Two studies (n = 58) provided post-treatment data on lumbar extension ROM (Ansari 2006; Ebadi 2012). There was moderate quality evidence (imprecision) that therapeutic ultrasound provides no improvement in extension ROM when compared to placebo (SMD [95%CI] -0.33 [-0.85 to 0.19]) ( Analysis 1.4).
Therapeutic ultrasound plus exercise versus exercise alone
Both studies (n = 79) provided post-treatment data on pain intensity measured with the Pain Disability Index. There was low quality evidence (imprecision, limitations in design) that therapeutic ultrasound in addition to exercise provides no significant improvement in pain intensity when compared to exercise alone (MD [95%CI] -2.16 [-4.66 to 0.34]) (Figure 5, Analysis 2.1).

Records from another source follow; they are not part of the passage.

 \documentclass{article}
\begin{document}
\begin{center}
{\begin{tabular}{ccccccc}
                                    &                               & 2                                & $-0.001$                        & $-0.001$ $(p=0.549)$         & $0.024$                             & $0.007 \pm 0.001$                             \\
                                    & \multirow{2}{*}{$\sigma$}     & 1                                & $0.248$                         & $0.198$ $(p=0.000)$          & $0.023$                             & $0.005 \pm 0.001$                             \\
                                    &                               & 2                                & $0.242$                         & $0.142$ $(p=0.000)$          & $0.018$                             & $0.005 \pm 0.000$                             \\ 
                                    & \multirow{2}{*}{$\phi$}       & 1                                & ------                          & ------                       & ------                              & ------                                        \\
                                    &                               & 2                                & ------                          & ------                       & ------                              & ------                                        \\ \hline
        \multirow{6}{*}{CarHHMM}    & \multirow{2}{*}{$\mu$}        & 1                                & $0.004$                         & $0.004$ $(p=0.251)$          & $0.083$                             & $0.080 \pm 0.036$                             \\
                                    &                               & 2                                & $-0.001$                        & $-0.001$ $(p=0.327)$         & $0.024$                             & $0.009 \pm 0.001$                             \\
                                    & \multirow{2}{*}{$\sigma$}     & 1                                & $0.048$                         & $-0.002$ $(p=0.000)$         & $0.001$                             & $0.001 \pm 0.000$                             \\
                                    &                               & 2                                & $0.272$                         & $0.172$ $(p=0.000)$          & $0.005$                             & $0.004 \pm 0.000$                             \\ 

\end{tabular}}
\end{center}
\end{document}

|Figure 5. Forest plot of comparison: 2 Ultrasound in addition to exercise vs. exercise alone, outcome: 2.1 Pain (PDI) post-treatment.|
Both studies (n = 79) provided post-treatment data on back-specific functional status measured with the Oswestry Disability Questionnaire. There was low quality evidence (imprecision, limitations in design) that therapeutic ultrasound in addition to exercise provides no significant improvement in functional status when compared to exercise alone (MD [95%CI] -0.41 [-3.14 to 2.32]) (Figure 6, Analysis 2.2).
|Figure 6. Forest plot of comparison: 2 Ultrasound in addition to exercise vs. exercise alone, outcome: 2.2 Back-specific functional status post-treatment.|
Both studies (n = 79) also provided post-treatment data on flexion ROM measured with the Lumbar Schober method. There was low quality evidence (imprecision, limitations in design) that therapeutic ultrasound in addition to exercise provides no significant improvement in flexion ROM when compared to exercise alone (MD [95%CI] 0.02 [-0.52 to 0.56]) ( Analysis 2.3).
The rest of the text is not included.